Recently I had an opportunity to study, first-hand, photogravures from the Stieglitz Collection archived at The Metropolitan Museum of Art in New York City. The collection contains several examples of photogravures from the pictorialist and Photo-Secession era. The highlights were a set of large-format plates of Stieglitz’s early New York images – all of which appeared in Camera Work, as well as an extensive array of James Craig Annan gravures.While I was there I had the privilege of speaking with Malcolm Daniel, Curator of the Department of Photographs, about photogravure. Daniel, an authority on Edouard Baldus as well as the early history of photogravure in nineteenth-century France, agrees that some photogravures, when made under the direct supervision of the artist, can be considered original prints. He cited the Stieglitz plates in Camera Work as examples. When comparing Stieglitz’s large format photogravures to his original 4X5 contact prints, it is clear that Stieglitz tapped the potential of the photogravure process to bring his images to life. What I didn’t realize before my visit, however, was how closely the smaller format plates in Camera Work matched the large plates Stieglitz made for himself.

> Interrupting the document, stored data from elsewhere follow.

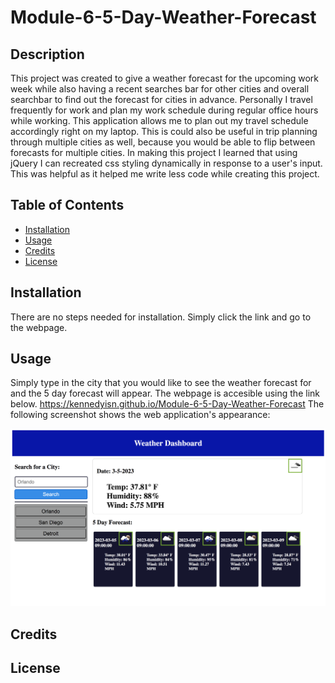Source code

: # Module-6-5-Day-Weather-Forecast

## Description
  
This project was created to give a weather forecast for the upcoming work week while also having a recent searches bar for other cities and overall searchbar to find out the forecast for cities in advance. Personally I travel frequently for work and plan my work schedule during regular office hours while working. This application allows me to plan out my travel schedule accordingly right on my laptop. This is could also be useful in trip planning through multiple cities as well, because you would be able to flip between forecasts for multiple cities. In making this project I learned that using jQuery I can recreated css styling dynamically in response to a user's input. This was helpful as it helped me write less code while creating this project.

## Table of Contents

- [Installation](#installation)
- [Usage](#usage)
- [Credits](#credits)
- [License](#license)

## Installation

There are no steps needed for installation. Simply click the link and go to the webpage.

## Usage

Simply type in the city that you would like to see the weather forecast for and the 5 day forecast will appear. The webpage is accesible using the link below. 
https://kennedyisn.github.io/Module-6-5-Day-Weather-Forecast
The following screenshot shows the web application's appearance:

![Weather Dashboard demo](Assets/Mod6SS.png)

## Credits

## License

I am left with no doubt that the Stieglitz gravures in Camera Work can and should be considered original vintage prints. On the other hand, as Daniel pointed out, this is not true for all Camera Work gravures. For example the Hill and Adamson plates, although faithful and beautiful, were made posthumous. In addition, Hill and Adamson made salt prints which have characteristics all their own.
On a side note, when visiting the study room in the Department of Photography at the Met guests are asked to read and sign a document that provides print-handling guidelines. I thought it might be of interest so I have included it here…
– Use only Pencil to take notes
– Never touch the surface of a photograph with your hand, ruler, or any other object.
– Do not turn the photographs over; always keep them face up. Handle matted or sleeved photographs one at a time, always using both hands.
– Do not remove any photograph from its original mat or protective sleeve.
– To remove interleaving tissue, open the matt completely and lift the tissue. Do not drag it across the photograph. Replace it in the same careful manner.
– Stack the photographs carefully, one at a time; never slide them from one stack to another.
– To view photographs lay them flat or use an easel.
– Photographs are arranges in the boxes by matt size, progressing from largest at the bottom to the smallest at the top, with a divider of archival board between groups of different size. There is also a sheet of archival board at the bottom and top of the stack and a sign-out sheet at the very top.